Web scraping The Home Depot Search with Nodejs

A step-by-step tutorial on creating The Home Depot Search web scraper in Nodejs.

What will be scraped

what

Full code

If you don't need an explanation, have a look at the full code example in the online IDE

import dotenv from "dotenv";
import { config, getJson } from "serpapi";
import readline from "node:readline/promises";
import { stdin as input, stdout as output } from "node:process";

dotenv.config();
const rl = readline.createInterface({ input, output });
config.api_key = process.env.API_KEY; //your API key from serpapi.com

const engine = "home_depot"; // search engine
const resultsLimit = 40; // hardcoded limit for demonstration purpose
const params = {
  q: "inverter generatot", // Parameter defines the search query
  page: 1, // Value is used to get the items on a specific page
};

const getSearchRefinement = async () => {
  const preResults = await getJson(engine, params);
  let fixedQuery;
  if (preResults?.search_information?.spelling_fix) {
    fixedQuery = preResults.search_information.spelling_fix;
  }
  return { query: fixedQuery, filters: preResults.filters };
};

const applyNewSearchParams = async ({ query, filters }) => {
  if (query) {
    const answer = await rl.question(`Do you want to change the search query from "${params.q}" to "${query}"? y/n: `);
    if (answer.toLowerCase() === "y") {
      params.q = query;
      console.log(`Now the search query is: "${query}"`);
    } else {
      console.log(`The search query didn't change`);
    }
  }
  if (filters) {
    const appliedFilters = [];
    let tokens = "";
    for (const filter of filters) {
      const answer = await rl.question(`Do you want to apply some filter from "${filter.key}" category? y/n: `);
      if (answer.toLowerCase() === "y") {
        for (const filterValue of filter.value) {
          const answer = await rl.question(`Do you want to apply "${filterValue.name}" filter from "${filter.key}" category? y/n: `);
          if (answer.toLowerCase() === "y") {
            tokens += `${filterValue.value},`;
            appliedFilters.push(`${filter.key}: ${filterValue.name}`);
          }
        }
      }
    }
    rl.close();
    if (tokens) {
      params.hd_filter_tokens = tokens.slice(0, -1);
    }
  }
};

const getResults = async () => {
  const results = [];
  while (true) {
    const json = await getJson(engine, params);
    if (json.products) {
      results.push(...json.products);
      params.page += 1;
    } else break;
    if (results.length >= resultsLimit) break;
  }
  return results;
};

getSearchRefinement()
  .then(applyNewSearchParams)
  .then(getResults)
  .then((result) => console.dir(result, { depth: null }));

Why use The Home Depot API from SerpApi?

Using API generally solves all or most problems that might get encountered while creating own parser or crawler. From webscraping perspective, our API can help to solve the most painful problems:

  • Bypass blocks from supported search engines by solving CAPTCHA or IP blocks.

  • No need to create a parser from scratch and maintain it.

  • Pay for proxies, and CAPTCHA solvers.
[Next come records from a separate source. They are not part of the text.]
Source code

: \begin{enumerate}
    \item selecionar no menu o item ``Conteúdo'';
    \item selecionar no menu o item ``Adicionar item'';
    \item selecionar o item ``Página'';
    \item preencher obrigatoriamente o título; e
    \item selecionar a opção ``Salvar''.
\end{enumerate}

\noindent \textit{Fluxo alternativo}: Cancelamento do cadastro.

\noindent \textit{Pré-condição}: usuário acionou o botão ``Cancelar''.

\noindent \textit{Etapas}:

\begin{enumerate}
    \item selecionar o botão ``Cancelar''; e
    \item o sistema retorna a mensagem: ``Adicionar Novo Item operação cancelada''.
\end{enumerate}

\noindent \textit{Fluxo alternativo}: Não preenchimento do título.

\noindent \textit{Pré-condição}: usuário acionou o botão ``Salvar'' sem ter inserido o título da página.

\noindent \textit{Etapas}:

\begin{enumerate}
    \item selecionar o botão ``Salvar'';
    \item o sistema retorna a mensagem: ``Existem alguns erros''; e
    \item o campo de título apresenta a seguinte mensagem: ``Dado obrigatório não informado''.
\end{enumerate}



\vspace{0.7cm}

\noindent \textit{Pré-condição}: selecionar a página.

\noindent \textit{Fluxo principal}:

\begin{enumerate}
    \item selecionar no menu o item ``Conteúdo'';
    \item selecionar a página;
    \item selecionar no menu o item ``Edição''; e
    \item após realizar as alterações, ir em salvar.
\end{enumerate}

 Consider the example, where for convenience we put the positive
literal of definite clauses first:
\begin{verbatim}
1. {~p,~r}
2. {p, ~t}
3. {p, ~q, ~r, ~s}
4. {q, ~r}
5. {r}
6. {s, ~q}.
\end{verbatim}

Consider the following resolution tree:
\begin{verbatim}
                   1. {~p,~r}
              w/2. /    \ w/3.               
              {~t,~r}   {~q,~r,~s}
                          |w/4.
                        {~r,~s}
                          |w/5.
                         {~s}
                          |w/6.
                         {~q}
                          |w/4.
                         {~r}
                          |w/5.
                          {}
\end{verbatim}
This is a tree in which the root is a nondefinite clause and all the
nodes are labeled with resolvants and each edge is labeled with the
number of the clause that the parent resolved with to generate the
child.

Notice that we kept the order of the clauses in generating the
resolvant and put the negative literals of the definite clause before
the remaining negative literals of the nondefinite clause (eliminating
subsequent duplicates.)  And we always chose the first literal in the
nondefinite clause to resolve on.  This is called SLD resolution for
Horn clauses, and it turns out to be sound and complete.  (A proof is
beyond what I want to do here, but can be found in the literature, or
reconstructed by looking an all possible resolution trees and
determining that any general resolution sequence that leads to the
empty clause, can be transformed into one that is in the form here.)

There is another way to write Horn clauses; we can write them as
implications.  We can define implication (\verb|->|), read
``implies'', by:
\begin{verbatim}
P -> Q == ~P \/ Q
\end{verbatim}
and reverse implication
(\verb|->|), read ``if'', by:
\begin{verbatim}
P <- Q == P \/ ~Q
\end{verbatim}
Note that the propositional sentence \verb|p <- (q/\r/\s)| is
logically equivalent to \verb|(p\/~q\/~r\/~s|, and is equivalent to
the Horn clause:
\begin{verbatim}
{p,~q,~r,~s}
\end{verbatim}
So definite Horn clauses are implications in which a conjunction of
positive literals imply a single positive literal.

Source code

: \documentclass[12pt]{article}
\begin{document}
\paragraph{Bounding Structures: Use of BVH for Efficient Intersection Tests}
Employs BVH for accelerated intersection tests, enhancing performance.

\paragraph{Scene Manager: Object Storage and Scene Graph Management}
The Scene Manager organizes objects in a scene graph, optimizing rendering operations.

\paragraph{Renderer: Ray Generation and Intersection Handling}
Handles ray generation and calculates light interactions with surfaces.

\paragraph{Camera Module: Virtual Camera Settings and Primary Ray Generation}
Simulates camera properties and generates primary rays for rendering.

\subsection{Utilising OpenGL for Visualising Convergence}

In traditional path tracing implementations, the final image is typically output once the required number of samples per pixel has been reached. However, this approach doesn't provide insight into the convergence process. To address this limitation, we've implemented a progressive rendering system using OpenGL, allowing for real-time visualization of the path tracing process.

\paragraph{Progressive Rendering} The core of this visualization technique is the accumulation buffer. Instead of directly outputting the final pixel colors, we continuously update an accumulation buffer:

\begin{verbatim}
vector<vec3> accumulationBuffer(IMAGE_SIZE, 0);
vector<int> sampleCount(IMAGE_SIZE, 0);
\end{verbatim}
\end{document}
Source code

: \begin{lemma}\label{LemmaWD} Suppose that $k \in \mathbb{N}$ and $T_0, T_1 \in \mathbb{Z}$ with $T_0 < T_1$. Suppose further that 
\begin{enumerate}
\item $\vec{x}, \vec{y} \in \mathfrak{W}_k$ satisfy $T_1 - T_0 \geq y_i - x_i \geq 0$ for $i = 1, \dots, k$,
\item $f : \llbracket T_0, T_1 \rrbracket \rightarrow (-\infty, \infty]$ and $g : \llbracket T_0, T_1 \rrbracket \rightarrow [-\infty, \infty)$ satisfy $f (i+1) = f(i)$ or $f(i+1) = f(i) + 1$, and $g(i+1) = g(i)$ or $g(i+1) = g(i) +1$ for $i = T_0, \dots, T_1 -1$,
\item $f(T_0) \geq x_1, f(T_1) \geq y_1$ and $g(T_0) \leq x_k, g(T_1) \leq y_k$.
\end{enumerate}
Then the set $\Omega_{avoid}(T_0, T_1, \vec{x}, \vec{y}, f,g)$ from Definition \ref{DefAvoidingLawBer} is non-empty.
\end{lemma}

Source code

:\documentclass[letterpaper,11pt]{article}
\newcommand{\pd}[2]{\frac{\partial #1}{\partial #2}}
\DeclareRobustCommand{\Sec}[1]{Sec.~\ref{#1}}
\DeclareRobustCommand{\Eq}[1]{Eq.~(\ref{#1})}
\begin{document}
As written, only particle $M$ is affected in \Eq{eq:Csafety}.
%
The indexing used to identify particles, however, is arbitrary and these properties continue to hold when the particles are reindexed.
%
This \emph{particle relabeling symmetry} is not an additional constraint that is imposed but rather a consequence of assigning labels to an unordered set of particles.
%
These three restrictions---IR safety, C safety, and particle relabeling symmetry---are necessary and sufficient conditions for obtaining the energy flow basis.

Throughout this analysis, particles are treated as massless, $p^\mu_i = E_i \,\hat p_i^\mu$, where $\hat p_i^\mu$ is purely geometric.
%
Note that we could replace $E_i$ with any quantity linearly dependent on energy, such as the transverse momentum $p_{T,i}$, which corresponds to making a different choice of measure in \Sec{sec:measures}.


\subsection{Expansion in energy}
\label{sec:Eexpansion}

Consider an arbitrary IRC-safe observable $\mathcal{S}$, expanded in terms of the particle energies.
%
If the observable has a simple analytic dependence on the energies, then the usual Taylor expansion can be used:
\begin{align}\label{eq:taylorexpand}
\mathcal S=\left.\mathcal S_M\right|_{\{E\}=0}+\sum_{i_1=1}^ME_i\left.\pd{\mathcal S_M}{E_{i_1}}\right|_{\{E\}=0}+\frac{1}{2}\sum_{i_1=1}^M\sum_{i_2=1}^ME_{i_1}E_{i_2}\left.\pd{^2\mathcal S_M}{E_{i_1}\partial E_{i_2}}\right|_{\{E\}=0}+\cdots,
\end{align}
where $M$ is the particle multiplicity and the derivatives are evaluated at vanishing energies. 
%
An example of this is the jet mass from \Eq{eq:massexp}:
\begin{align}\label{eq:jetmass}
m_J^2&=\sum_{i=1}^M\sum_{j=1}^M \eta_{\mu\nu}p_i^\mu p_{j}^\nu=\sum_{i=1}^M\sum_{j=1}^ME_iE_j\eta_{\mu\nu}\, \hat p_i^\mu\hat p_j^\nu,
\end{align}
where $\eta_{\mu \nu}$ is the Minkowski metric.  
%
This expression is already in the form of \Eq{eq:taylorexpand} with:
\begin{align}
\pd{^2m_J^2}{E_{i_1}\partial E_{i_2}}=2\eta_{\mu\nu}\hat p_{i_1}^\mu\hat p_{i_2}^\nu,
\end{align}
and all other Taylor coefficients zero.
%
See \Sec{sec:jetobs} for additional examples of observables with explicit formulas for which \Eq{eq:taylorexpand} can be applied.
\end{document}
  • Don't need to use browser automation if there's a need to extract data in large amounts faster.

Head to the Playground for a live and interactive demo.

Preparation

First, we need to create a Node.js* project and add npm packages serpapi and dotenv.

To do this, in the directory with our project, open the command line and enter:

$ npm init -y

And then:

$ npm i serpapi dotenv

*If you don't have Node.js installed, you can download it from nodejs.org and follow the installation documentation.

  • SerpApi package is used to scrape and parse search engine results using SerpApi. Get search results from Google, Bing, Baidu, Yandex, Yahoo, Home Depot, eBay, and more.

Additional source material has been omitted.